Writer’s block: Watching friends and family grow up online

It’s hard for me to fathom that social media was not a common word when I graduated from college almost 10 years ago.

Eric Hagen
Eric Hagen

Today, about one in seven people around the world have Facebook accounts.

I have 206 “friends,” but only regularly talk to a couple dozen of them.

I do not have a Twitter account and still am confused on why people are into Pinterest. I can find out what my friends are interested in when I talk to them.

There’s other social media sites I have heard about that I honestly cannot remember the names of unless I google them.

I am coming up on my 33rd birthday in late November and I feel like a technological dinosaur. This is just my personality.

I do not buy the latest and supposedly greatest gadget. Mostly this is due to economics.

I can wait another year when a newer version comes out and I can buy the “old” version for a more affordable price. I do this for any electronic products.

Some day I may break down and get an e-reader, but not anytime soon. I prefer the feeling of a book and not a computer in my hand.

One college professor was surprised when I told her I prefer an actual newspaper and not reading articles online.

That’s not to say I do not read articles online, but I still prefer a hard copy.

When I go to a restaurant or bar with my friends, I am annoyed when everyone is looking down at their smart phones.

Of course, they are great to have and I now own one, but I have to stop myself if I feel I am looking down too much and missing what is happening right in front of me.

I love calling my parents every weekend, but am really bad at responding to emails and Facebook messages because I get so tired of being on the computer after a long day at work.

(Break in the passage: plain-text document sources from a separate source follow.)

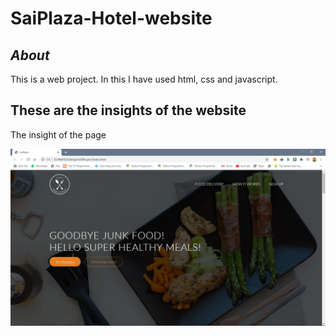 # SaiPlaza-Hotel-website

## *About* 
This is a web project. In this I have used html, css and javascript.

## These are the insights of the website

The insight of the page

<img src="Img/homepage.jpg" weigth="40">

I cannot remember when or how I first heard about Facebook, but knowing me I likely waited a year to sign up.
Mark Zuckerberg launched thefacebook.com Feb. 4, 2004. The next day, I started my first job out of college at Sun Focus newspapers after graduating the month prior.

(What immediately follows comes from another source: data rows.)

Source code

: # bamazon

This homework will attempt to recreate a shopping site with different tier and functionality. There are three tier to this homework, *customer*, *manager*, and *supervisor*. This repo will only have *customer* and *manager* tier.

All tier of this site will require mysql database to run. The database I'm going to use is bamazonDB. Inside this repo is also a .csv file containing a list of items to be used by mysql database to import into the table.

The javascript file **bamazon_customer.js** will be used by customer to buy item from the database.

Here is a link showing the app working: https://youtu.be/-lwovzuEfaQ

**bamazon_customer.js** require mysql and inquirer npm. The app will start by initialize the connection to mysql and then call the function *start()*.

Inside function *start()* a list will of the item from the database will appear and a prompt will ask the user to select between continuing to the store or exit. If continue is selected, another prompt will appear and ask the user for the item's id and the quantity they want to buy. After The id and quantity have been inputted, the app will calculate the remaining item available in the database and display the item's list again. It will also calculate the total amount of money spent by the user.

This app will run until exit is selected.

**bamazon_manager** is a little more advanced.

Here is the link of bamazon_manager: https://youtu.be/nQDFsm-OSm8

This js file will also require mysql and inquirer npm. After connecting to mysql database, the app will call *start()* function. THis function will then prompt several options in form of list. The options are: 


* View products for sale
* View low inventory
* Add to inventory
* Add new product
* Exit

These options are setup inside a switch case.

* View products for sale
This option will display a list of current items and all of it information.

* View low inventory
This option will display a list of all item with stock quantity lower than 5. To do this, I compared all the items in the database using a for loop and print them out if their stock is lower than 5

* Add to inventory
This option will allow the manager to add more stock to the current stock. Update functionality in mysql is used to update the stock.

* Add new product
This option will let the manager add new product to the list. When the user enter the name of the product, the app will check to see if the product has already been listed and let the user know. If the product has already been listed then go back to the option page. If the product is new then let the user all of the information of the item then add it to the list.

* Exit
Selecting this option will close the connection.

It’s mind-blowing to think how much has changed in a decade.

Instant messenger programs from Yahoo and MSN were big when I was in college, and email had been around long before that, so communicating over the Internet was not exactly earth shattering.

The biggest change while I was in college was being able to download music online and not having to buy an artist’s whole album and only like a few songs.

Of course, not many people were paying for this privilege at the time thanks to Sean Parker and his Napster venture.

For those who have seen “The Social Network,” which is a great movie directed by David Fincher, you know that Parker would have a hand in the social network revolution.

Aaron Sorkin did a superb job on “The Social Network” script. In one scene, Parker, played by Justin Timberlake, was telling a group of college kids that people lived on farms, lived in cities and they were going to live on the Internet.

It’s physically impossible to live on the Internet unless there is some weird virtual reality in our future, but this dramatized prophecy is becoming more true every day.

People are living their lives through the Internet.

It’s not all doom and gloom though. I was able to re-connect with a few high school friends, can quickly share photos of my interesting trips or home projects with my friends and families and see what is new in the lives of friends who I get along great with but just do not have the time to call that much.

It’s been interesting to watch my news feed change from pictures of people having drinks at the bar to a bunch of photos of babies and young children.

I am watching my circle of friends grow up online.